(EXTRACTED DATA)

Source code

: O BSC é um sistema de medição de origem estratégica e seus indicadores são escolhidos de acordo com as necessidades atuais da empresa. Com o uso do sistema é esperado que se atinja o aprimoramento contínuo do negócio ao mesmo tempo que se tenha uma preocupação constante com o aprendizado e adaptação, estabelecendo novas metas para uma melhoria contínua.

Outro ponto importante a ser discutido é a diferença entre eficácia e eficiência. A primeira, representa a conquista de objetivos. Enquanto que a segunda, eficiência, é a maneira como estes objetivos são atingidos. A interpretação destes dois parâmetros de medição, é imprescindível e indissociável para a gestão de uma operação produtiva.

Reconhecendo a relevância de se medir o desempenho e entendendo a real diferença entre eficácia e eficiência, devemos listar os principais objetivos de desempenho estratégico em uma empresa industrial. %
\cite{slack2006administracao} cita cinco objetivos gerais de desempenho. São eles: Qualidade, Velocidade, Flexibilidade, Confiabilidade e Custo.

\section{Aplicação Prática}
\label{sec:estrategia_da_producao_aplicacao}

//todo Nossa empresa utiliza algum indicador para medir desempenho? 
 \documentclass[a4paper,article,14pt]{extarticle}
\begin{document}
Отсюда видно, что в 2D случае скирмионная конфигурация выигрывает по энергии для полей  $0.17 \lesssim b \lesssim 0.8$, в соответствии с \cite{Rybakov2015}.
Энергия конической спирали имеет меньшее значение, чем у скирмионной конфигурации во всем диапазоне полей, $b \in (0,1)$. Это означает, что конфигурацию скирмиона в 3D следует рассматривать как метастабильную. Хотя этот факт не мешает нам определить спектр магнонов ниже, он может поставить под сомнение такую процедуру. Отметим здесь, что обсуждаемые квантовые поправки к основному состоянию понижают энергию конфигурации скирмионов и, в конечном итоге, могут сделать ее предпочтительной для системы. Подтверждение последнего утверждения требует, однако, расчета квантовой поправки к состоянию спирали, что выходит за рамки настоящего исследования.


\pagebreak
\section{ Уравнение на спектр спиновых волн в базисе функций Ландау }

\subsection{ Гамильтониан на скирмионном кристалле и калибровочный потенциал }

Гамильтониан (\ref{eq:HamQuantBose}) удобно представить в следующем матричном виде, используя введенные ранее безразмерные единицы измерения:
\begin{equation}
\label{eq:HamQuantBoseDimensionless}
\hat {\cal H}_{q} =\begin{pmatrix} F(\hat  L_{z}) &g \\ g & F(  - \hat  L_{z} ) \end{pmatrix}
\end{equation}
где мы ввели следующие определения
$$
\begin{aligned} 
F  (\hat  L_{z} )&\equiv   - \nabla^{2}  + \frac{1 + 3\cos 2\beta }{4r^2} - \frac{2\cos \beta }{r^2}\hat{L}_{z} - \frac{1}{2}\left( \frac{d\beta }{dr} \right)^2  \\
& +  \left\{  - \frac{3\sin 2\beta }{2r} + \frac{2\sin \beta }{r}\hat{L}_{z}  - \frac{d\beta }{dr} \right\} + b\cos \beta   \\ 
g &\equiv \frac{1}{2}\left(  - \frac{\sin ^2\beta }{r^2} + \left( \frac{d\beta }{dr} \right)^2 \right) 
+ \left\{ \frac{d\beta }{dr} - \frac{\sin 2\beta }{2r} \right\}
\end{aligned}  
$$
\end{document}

(End EXTRACTED DATA)

-- AIM OF THE TASK --
Reproduce verbatim the lines above, from the line with "Confiabilidade e Custo." through the line with "Отсюда видно, что".

-- EXERCISE SOLUTION --
\cite{slack2006administracao} cita cinco objetivos gerais de desempenho. São eles: Qualidade, Velocidade, Flexibilidade, Confiabilidade e Custo.

\section{Aplicação Prática}
\label{sec:estrategia_da_producao_aplicacao}

//todo Nossa empresa utiliza algum indicador para medir desempenho? 
 \documentclass[a4paper,article,14pt]{extarticle}
\begin{document}
Отсюда видно, что в 2D случае скирмионная конфигурация выигрывает по энергии для полей  $0.17 \lesssim b \lesssim 0.8$, в соответствии с \cite{Rybakov2015}.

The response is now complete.